Shortest Proof of Elegance

About two months ago I had an extraordinary opportunity to talk to some Great People in the context of creating a computer science program at Reed College.  These days being in a roomful of people in which I am the least experienced, or nearly least, is not a thing that happens to me so very much.

Imagine being in room full of people, each with so many interesting things to say that you feel the whole time that there are just not enough moments to adequately allow everyone to express what they are thinking.  And rather than wanting to talk so much your overwhelming inclination is that it’s so very important that you yield because it is crucial that the person over there be given a chance to speak because that’s how much you want to know what they think.

That’s what my experience was like.  It was simultaneously gripping and frustrating because it was hard to truly finish a thought and yet there was so much more to learn by listening.

There was one thing in particular that I tried to explain and I feel like I didn’t do nearly as good a job as I would have liked and so I’ve stewed on it somewhat and wrote these few words.  It’s about what makes some computer programs elegant.  And why elegance is, in my view anyway, a much more practical thing than you might think.

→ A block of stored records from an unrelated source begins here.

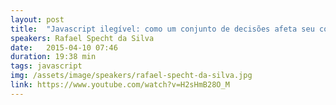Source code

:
 ```yaml
---
layout: post
title:  "Javascript ilegível: como um conjunto de decisões afeta seu código"
speakers: Rafael Specht da Silva
date:   2015-04-10 07:46
duration: 19:38 min
tags: javascript
img: /assets/image/speakers/rafael-specht-da-silva.jpg
link: https://www.youtube.com/watch?v=H2sHmB28O_M
---
```


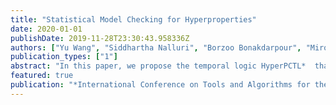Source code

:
 ```yaml
---
title: "Statistical Model Checking for Hyperproperties"
date: 2020-01-01
publishDate: 2019-11-28T23:30:43.958336Z
authors: ["Yu Wang", "Siddhartha Nalluri", "Borzoo Bonakdarpour", "Miroslav Pajic"]
publication_types: ["1"]
abstract: "In this paper, we propose the temporal logic HyperPCTL*  that extends PCTL  and HyperPCTL to reason about probabilistic hyperproperties. It allows expressing probabilistic hyperproperties with nested temporal and probability operators. We show that HyperPCTL* can express important probabilistic information-flow security policies. Furthermore, for the first time, we investigate statistical model checking (SMC) algorithms for HyperPCTL*  specifications in discrete-time Markov chains (DTMC). To this end, we first study SMC for HyperPCTL*  specifications with non-nested probability operators for a desired confidence or significance level. Unlike existing SMC algorithms which are based on sequential probability ratio tests (SPRT), we use the Clopper-Pearson confidence interval to avoid the need of a priori knowledge on the indifference margin. Then, we extend the proposed SMC algorithms to HyperPCTL*  specifications with multiple probability operators that are nested in different ways. Finally, we evaluate the proposed algorithms on two examples, dining cryptographers and probabilistic causation."
featured: true
publication: "*International Conference on Tools and Algorithms for the Construction and Analysis of Systems (TACAS) (Under Review)*"
---
```


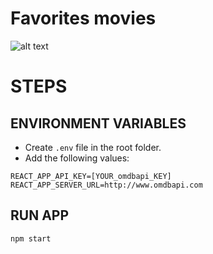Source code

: # Favorites movies 

![alt text](https://lh3.googleusercontent.com/nxSWYk_oXMFo17P4tI6OoJzvH3FNVkwT0sD5T_0bM3CSQiEd-babhPOoexOlZgsAmtxPP4ZLpd2ANyMFFUXY=w1317-h653)


# STEPS

## ENVIRONMENT VARIABLES

* Create `.env` file in the root folder.
* Add the following values: 

``` 
REACT_APP_API_KEY=[YOUR_omdbapi_KEY]
REACT_APP_SERVER_URL=http://www.omdbapi.com

```

## RUN APP

```
npm start
```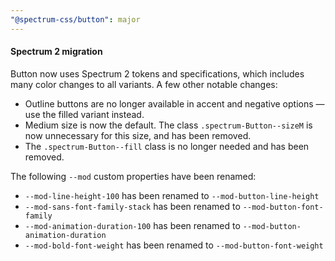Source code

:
 ```yaml
---
"@spectrum-css/button": major
---
```


#### Spectrum 2 migration
Button now uses Spectrum 2 tokens and specifications, which includes many color changes to all variants. A few other notable changes:
- Outline buttons are no longer available in accent and negative options — use the filled variant instead.
- Medium size is now the default. The class `.spectrum-Button--sizeM` is now unnecessary for this size, and has been removed.
- The `.spectrum-Button--fill` class is no longer needed and has been removed.

The following `--mod` custom properties have been renamed:
- `--mod-line-height-100` has been renamed to `--mod-button-line-height`
- `--mod-sans-font-family-stack` has been renamed to `--mod-button-font-family`
- `--mod-animation-duration-100` has been renamed to `--mod-button-animation-duration`
- `--mod-bold-font-weight` has been renamed to `--mod-button-font-weight`
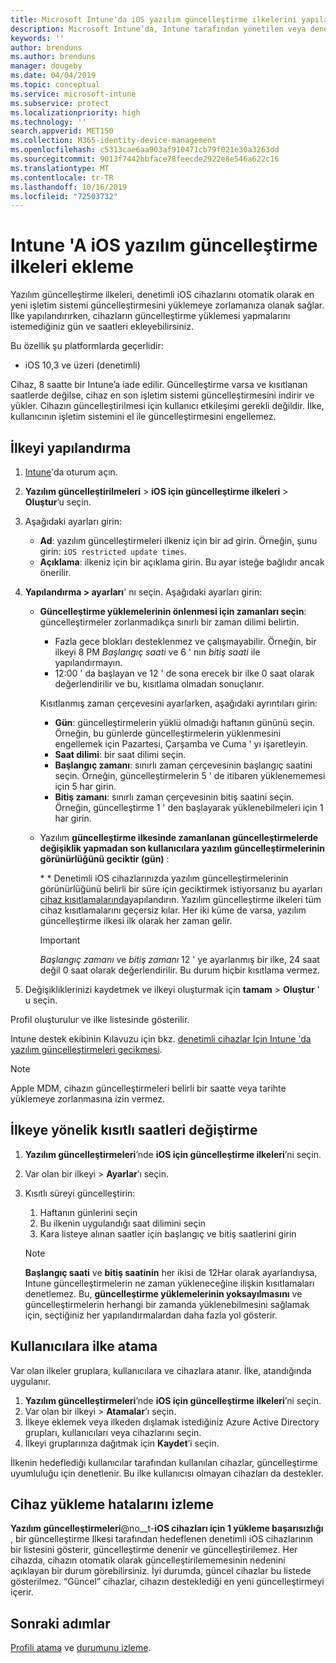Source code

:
 ```yaml
---
title: Microsoft Intune'da iOS yazılım güncelleştirme ilkelerini yapılandırma - Azure | Microsoft Docs
description: Microsoft Intune’da, Intune tarafından yönetilen veya denetlenen iOS cihazlarında otomatik olarak yüklü yazılımların güncelleştirmelerini kısıtlamak için bir yapılandırma ilkesi oluşturun veya ekleyin. Güncelleştirmelerin yükleneceği tarihi ve saati seçebilirsiniz. Bu ilkeyi gruplara, kullanıcılara veya cihazlara da atayarak yükleme hatalarını denetleyebilirsiniz.
keywords: ''
author: brenduns
ms.author: brenduns
manager: dougeby
ms.date: 04/04/2019
ms.topic: conceptual
ms.service: microsoft-intune
ms.subservice: protect
ms.localizationpriority: high
ms.technology: ''
search.appverid: MET150
ms.collection: M365-identity-device-management
ms.openlocfilehash: c5313cae6aa903af910471cb79f021e30a3263dd
ms.sourcegitcommit: 9013f7442bbface78feecde2922e8e546a622c16
ms.translationtype: MT
ms.contentlocale: tr-TR
ms.lasthandoff: 10/16/2019
ms.locfileid: "72503732"
---
```

# <a name="add-ios-software-update-policies-in-intune"></a>Intune 'A iOS yazılım güncelleştirme ilkeleri ekleme

Yazılım güncelleştirme ilkeleri, denetimli iOS cihazlarını otomatik olarak en yeni işletim sistemi güncelleştirmesini yüklemeye zorlamanıza olanak sağlar. İlke yapılandırırken, cihazların güncelleştirme yüklemesi yapmalarını istemediğiniz gün ve saatleri ekleyebilirsiniz.

Bu özellik şu platformlarda geçerlidir:

- iOS 10,3 ve üzeri (denetimli)

Cihaz, 8 saatte bir Intune’a iade edilir. Güncelleştirme varsa ve kısıtlanan saatlerde değilse, cihaz en son işletim sistemi güncelleştirmesini indirir ve yükler. Cihazın güncelleştirilmesi için kullanıcı etkileşimi gerekli değildir. İlke, kullanıcının işletim sistemini el ile güncelleştirmesini engellemez.

## <a name="configure-the-policy"></a>İlkeyi yapılandırma

1. [Intune](https://go.microsoft.com/fwlink/?linkid=2090973)'da oturum açın.
2. **Yazılım güncelleştirilmeleri** > **iOS için güncelleştirme ilkeleri** > **Oluştur**’u seçin.
3. Aşağıdaki ayarları girin:

    - **Ad**: yazılım güncelleştirmeleri ilkeniz için bir ad girin. Örneğin, şunu girin: `iOS restricted update times`.
    - **Açıklama**: ilkeniz için bir açıklama girin. Bu ayar isteğe bağlıdır ancak önerilir.

4. **Yapılandırma > ayarları**' nı seçin. Aşağıdaki ayarları girin:

    - **Güncelleştirme yüklemelerinin önlenmesi için zamanları seçin**: güncelleştirmeler zorlanmadıkça sınırlı bir zaman dilimi belirtin.
      - Fazla gece blokları desteklenmez ve çalışmayabilir. Örneğin, bir ilkeyi 8 PM *Başlangıç saati* ve 6 ' nın *bitiş saati* ile yapılandırmayın.
      - 12:00 ' da başlayan ve 12 ' de sona erecek bir ilke 0 saat olarak değerlendirilir ve bu, kısıtlama olmadan sonuçlanır.

      Kısıtlanmış zaman çerçevesini ayarlarken, aşağıdaki ayrıntıları girin:

      - **Gün**: güncelleştirmelerin yüklü olmadığı haftanın gününü seçin. Örneğin, bu günlerde güncelleştirmelerin yüklenmesini engellemek için Pazartesi, Çarşamba ve Cuma ' yı işaretleyin.
      - **Saat dilimi**: bir saat dilimi seçin.
      - **Başlangıç zamanı**: sınırlı zaman çerçevesinin başlangıç saatini seçin. Örneğin, güncelleştirmelerin 5 ' de itibaren yüklenememesi için 5 har girin.
      - **Bitiş zamanı**: sınırlı zaman çerçevesinin bitiş saatini seçin. Örneğin, güncelleştirme 1 ' den başlayarak yüklenebilmeleri için 1 har girin.

    - Yazılım **güncelleştirme ilkesinde zamanlanan güncelleştirmelerde değişiklik yapmadan son kullanıcılara yazılım güncelleştirmelerinin görünürlüğünü geciktir (gün)** : 

      \* * Denetimli iOS cihazlarınızda yazılım güncelleştirmelerinin görünürlüğünü belirli bir süre için geciktirmek istiyorsanız bu ayarları [cihaz kısıtlamalarında](../configuration/device-restrictions-ios.md#general)yapılandırın. Yazılım güncelleştirme ilkeleri tüm cihaz kısıtlamalarını geçersiz kılar. Her iki küme de varsa, yazılım güncelleştirme ilkesi ilk olarak her zaman gelir.

      > [!IMPORTANT]  
      > *Başlangıç zamanı* ve *bitiş zamanı* 12 ' ye ayarlanmış bir ilke, 24 saat değil 0 saat olarak değerlendirilir. Bu durum hiçbir kısıtlama vermez.  

5. Değişikliklerinizi kaydetmek ve ilkeyi oluşturmak için **tamam** > **Oluştur** ' u seçin.

Profil oluşturulur ve ilke listesinde gösterilir.

Intune destek ekibinin Kılavuzu için bkz. [denetimli cihazlar Için Intune 'da yazılım güncelleştirmeleri gecikmesi](https://techcommunity.microsoft.com/t5/Intune-Customer-Success/Delaying-visibility-of-software-updates-in-Intune-for-supervised/ba-p/345753).

> [!NOTE]
> Apple MDM, cihazın güncelleştirmeleri belirli bir saatte veya tarihte yüklemeye zorlanmasına izin vermez.

## <a name="change-the-restricted-times-for-the-policy"></a>İlkeye yönelik kısıtlı saatleri değiştirme

1. **Yazılım güncelleştirmeleri**’nde **iOS için güncelleştirme ilkeleri**’ni seçin.
2. Var olan bir ilkeyi > **Ayarlar**’ı seçin.
3. Kısıtlı süreyi güncelleştirin:

    1. Haftanın günlerini seçin
    2. Bu ilkenin uygulandığı saat dilimini seçin
    3. Kara listeye alınan saatler için başlangıç ve bitiş saatlerini girin

    > [!NOTE]
    > **Başlangıç saati** ve **bitiş saatinin** her ikisi de 12Har olarak ayarlandıysa, Intune güncelleştirmelerin ne zaman yükleneceğine ilişkin kısıtlamaları denetlemez. Bu, **güncelleştirme yüklemelerinin yoksayılmasını** ve güncelleştirmelerin herhangi bir zamanda yüklenebilmesini sağlamak için, seçtiğiniz her yapılandırmalardan daha fazla yol gösterir.  

## <a name="assign-the-policy-to-users"></a>Kullanıcılara ilke atama

Var olan ilkeler gruplara, kullanıcılara ve cihazlara atanır. İlke, atandığında uygulanır.

1. **Yazılım güncelleştirmeleri**’nde **iOS için güncelleştirme ilkeleri**’ni seçin.
2. Var olan bir ilkeyi > **Atamalar**’ı seçin.
3. İlkeye eklemek veya ilkeden dışlamak istediğiniz Azure Active Directory grupları, kullanıcıları veya cihazlarını seçin.
4. İlkeyi gruplarınıza dağıtmak için **Kaydet**’i seçin.

İlkenin hedeflediği kullanıcılar tarafından kullanılan cihazlar, güncelleştirme uyumluluğu için denetlenir. Bu ilke kullanıcısı olmayan cihazları da destekler.

## <a name="monitor-device-installation-failures"></a>Cihaz yükleme hatalarını izleme
<!-- 1352223 -->
**Yazılım güncelleştirmeleri**@no__t-**iOS cihazları için 1 yükleme başarısızlığı** , bir güncelleştirme Ilkesi tarafından hedeflenen denetimli iOS cihazlarının bir listesini gösterir, güncelleştirme denenir ve güncelleştirilemez. Her cihazda, cihazın otomatik olarak güncelleştirilememesinin nedenini açıklayan bir durum görebilirsiniz. İyi durumda, güncel cihazlar bu listede gösterilmez. “Güncel” cihazlar, cihazın desteklediği en yeni güncelleştirmeyi içerir.

## <a name="next-steps"></a>Sonraki adımlar

[Profili atama](../configuration/device-profile-assign.md) ve [durumunu izleme](../configuration/device-profile-monitor.md).
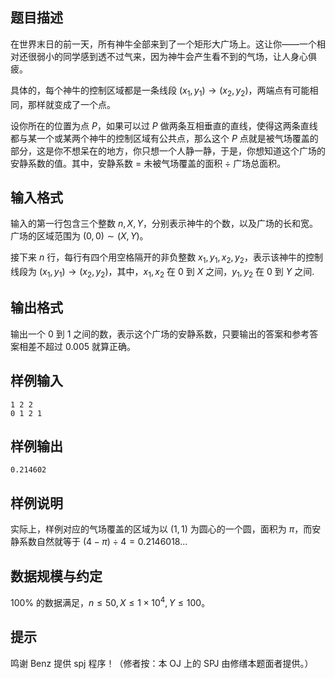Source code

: ## 题目描述

在世界末日的前一天，所有神牛全部来到了一个矩形大广场上。这让你——一个相对还很弱小的同学感到透不过气来，因为神牛会产生看不到的气场，让人身心俱疲。

具体的，每个神牛的控制区域都是一条线段 $(x_1,y_1)\rightarrow (x_2,y_2)$，两端点有可能相同，那样就变成了一个点。

设你所在的位置为点 $P$，如果可以过 $P$ 做两条互相垂直的直线，使得这两条直线都与某一个或某两个神牛的控制区域有公共点，那么这个 $P$ 点就是被气场覆盖的部分，这是你不想呆在的地方，你只想一个人静一静，于是，你想知道这个广场的安静系数的值。其中，安静系数 $=$ 未被气场覆盖的面积 $\div$ 广场总面积。

## 输入格式

输入的第一行包含三个整数 $n,X,Y$，分别表示神牛的个数，以及广场的长和宽。广场的区域范围为 $(0,0)\sim (X,Y)$。

接下来 $n$ 行，每行有四个用空格隔开的非负整数 $x_1,y_1,x_2,y_2$，表示该神牛的控制线段为 $(x_1,y_1)\rightarrow (x_2,y_2)$，其中，$x_1,x_2$ 在 $0$ 到 $X$ 之间，$y_1,y_2$ 在 $0$ 到 $Y$ 之间.

## 输出格式

输出一个 $0$ 到 $1$ 之间的数，表示这个广场的安静系数，只要输出的答案和参考答案相差不超过 $0.005$ 就算正确。

## 样例输入

```plain
1 2 2
0 1 2 1
```

## 样例输出

```plain
0.214602
```

## 样例说明

实际上，样例对应的气场覆盖的区域为以 $(1,1)$ 为圆心的一个圆，面积为 $\pi$，而安静系数自然就等于 $(4-\pi)\div 4=0.2146018\dots$

## 数据规模与约定

$100\%$ 的数据满足，$n\leq 50,X\leq 1\times 10^4,Y\leq 100$。

## 提示

鸣谢 Benz 提供 spj 程序！（修者按：本 OJ 上的 SPJ 由修缮本题面者提供。）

For me elegance, simplicity, and correctness are inextricably entwingled.  A notion I’ve been recently introduced to is that the best code is the code “shortest proof of correctness”, but what does that even mean?

Well, for one thing it means that code in which you can apply local reasoning to demonstrate correctness is superior to code in which you must appeal to many broader factors about how the code is combined in some larger context to demonstrate the same.

But already I’m ahead of myself, what do we mean by correctness?  In an academic context one might appeal to some formal statement of given conditions and expected results, but the thing is that process is so very artificial.  In some sense creating those statements is actually the hard part of a professional programmer’s work.

So, in a very real way, putting aside any academic aspirations, or great theories, just as a practiced coder trying to do his/her job, the first thing you must do if you want to be successful is to describe what it is you intend to do in some reasonable way, and why that is right.  It doesn’t have to be fancy, but it’s essential.  In Test Driven Development we say “write a test that fails” which is another way of saying “describe some correct behavior that isn’t yet implemented and do so with code in the form of a unit test”, but the essential idea is to describe your intent clearly.  It's essential because the best you can ever hope to do as far as correctness goes is to demonstrate that the code is working as you intended.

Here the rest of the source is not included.